## Exercise goal
Filter the listing below, copying every line in which the word "linux" appears.

*** Opening of Material supplied ***

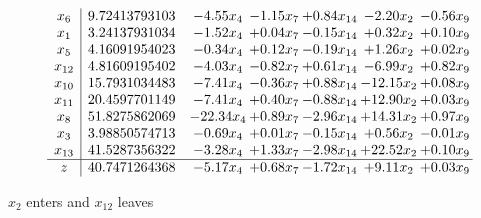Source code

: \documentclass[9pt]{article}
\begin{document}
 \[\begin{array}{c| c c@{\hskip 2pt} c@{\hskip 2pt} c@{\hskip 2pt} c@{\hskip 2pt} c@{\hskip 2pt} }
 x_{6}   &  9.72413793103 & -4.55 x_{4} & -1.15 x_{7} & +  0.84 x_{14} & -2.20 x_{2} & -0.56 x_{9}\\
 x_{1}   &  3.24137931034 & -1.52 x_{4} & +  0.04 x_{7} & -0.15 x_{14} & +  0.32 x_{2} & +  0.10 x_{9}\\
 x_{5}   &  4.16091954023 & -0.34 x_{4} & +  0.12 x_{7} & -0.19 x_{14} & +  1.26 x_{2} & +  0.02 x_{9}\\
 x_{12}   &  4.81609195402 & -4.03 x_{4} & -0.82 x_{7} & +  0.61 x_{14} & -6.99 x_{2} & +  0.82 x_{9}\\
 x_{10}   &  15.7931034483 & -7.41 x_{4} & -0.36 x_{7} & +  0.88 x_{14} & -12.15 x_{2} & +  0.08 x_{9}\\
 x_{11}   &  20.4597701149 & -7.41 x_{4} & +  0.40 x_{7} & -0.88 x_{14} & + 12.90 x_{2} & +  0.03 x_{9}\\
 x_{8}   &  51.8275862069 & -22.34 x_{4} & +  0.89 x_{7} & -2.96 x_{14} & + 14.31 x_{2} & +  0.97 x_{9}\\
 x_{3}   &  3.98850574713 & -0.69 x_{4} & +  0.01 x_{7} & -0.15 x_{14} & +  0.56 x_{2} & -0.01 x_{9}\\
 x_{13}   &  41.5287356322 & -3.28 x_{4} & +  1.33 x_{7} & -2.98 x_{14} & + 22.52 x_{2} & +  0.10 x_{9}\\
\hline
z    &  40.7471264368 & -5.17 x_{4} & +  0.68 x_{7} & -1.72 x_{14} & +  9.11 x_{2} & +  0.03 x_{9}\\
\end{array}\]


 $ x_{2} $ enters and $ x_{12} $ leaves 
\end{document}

*** Close of Material supplied ***
*** Opening of Material supplied ***

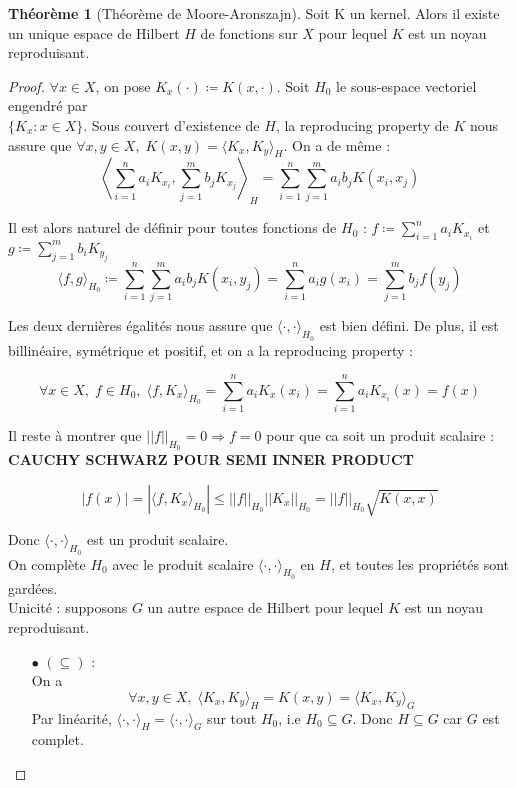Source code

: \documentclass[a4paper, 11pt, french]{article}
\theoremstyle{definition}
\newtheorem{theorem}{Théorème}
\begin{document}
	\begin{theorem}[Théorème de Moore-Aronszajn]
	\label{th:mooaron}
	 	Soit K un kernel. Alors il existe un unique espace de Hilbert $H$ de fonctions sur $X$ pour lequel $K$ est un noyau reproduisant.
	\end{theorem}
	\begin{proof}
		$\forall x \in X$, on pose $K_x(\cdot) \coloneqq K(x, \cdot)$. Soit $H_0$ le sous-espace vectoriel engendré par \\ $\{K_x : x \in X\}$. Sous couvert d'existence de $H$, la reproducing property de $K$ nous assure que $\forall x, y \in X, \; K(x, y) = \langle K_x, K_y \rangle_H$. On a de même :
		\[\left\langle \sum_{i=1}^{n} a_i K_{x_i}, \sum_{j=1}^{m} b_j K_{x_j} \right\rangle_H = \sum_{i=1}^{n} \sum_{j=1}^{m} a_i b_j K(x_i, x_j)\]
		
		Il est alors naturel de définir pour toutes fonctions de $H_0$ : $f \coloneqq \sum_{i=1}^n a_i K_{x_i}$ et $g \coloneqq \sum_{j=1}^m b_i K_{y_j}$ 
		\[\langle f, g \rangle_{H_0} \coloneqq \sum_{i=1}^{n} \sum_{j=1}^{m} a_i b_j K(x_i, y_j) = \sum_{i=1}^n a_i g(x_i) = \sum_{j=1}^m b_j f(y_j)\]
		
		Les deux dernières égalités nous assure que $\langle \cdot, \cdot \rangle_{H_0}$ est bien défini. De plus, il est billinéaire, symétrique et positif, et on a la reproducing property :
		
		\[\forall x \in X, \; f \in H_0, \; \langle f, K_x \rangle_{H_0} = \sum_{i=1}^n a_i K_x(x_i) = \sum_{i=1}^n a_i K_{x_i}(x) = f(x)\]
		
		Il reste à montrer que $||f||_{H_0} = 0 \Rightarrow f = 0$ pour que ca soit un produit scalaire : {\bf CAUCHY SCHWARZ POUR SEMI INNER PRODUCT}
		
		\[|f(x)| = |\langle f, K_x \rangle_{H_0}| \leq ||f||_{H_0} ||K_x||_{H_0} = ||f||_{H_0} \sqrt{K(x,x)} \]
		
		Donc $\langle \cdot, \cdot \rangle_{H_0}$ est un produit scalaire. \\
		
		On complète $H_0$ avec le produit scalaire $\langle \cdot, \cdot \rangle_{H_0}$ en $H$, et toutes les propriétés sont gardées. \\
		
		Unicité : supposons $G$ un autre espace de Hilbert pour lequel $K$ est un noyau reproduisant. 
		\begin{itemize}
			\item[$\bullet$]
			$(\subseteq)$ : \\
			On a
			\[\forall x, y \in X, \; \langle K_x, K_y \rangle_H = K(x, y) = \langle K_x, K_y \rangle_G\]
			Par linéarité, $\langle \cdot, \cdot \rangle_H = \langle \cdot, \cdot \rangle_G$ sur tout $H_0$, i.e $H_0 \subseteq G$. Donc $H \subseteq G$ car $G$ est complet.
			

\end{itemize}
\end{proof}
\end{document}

*** Close of Material supplied ***
*** Opening of Material supplied ***

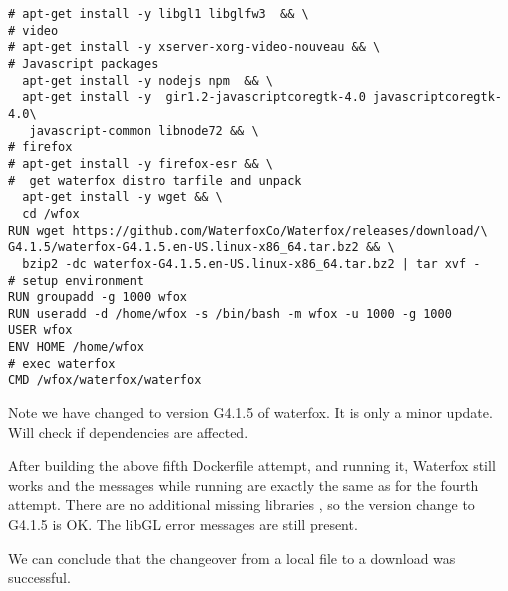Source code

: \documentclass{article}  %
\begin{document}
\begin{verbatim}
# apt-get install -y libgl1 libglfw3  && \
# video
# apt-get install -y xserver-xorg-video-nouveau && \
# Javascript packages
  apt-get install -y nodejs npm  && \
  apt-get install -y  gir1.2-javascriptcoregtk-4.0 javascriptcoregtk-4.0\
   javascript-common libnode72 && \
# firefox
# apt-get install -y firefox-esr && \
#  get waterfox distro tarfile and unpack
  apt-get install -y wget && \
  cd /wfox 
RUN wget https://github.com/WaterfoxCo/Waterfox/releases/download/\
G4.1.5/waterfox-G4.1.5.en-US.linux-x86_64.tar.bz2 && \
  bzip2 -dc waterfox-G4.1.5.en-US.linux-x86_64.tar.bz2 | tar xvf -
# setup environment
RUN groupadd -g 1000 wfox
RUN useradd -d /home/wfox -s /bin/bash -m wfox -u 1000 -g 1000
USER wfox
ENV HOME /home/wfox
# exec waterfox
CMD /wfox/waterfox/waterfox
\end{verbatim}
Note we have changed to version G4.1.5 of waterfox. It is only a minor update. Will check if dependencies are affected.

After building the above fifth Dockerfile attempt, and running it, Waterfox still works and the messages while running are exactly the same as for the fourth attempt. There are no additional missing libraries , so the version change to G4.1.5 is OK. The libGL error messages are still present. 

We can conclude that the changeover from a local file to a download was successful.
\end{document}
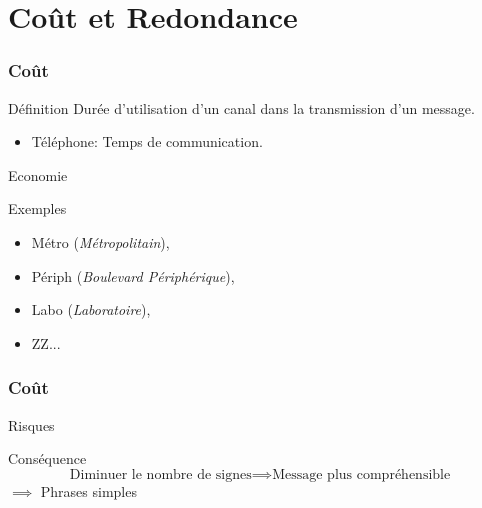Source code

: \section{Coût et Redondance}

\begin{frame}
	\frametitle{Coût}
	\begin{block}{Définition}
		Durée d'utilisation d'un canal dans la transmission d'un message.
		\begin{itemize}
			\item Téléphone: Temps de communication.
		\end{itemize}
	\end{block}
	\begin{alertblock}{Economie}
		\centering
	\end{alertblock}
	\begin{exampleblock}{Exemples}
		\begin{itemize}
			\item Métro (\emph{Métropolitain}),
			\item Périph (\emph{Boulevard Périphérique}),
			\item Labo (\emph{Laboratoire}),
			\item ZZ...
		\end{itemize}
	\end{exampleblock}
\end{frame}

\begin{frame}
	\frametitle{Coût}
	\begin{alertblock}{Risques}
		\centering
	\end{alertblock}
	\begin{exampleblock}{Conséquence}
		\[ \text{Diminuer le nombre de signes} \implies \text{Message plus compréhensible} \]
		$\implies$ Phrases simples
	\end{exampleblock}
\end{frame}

*** Close of Material supplied ***

## Solution to the problem
G4.1.5/waterfox-G4.1.5.en-US.linux-x86_64.tar.bz2 && \
  bzip2 -dc waterfox-G4.1.5.en-US.linux-x86_64.tar.bz2 | tar xvf -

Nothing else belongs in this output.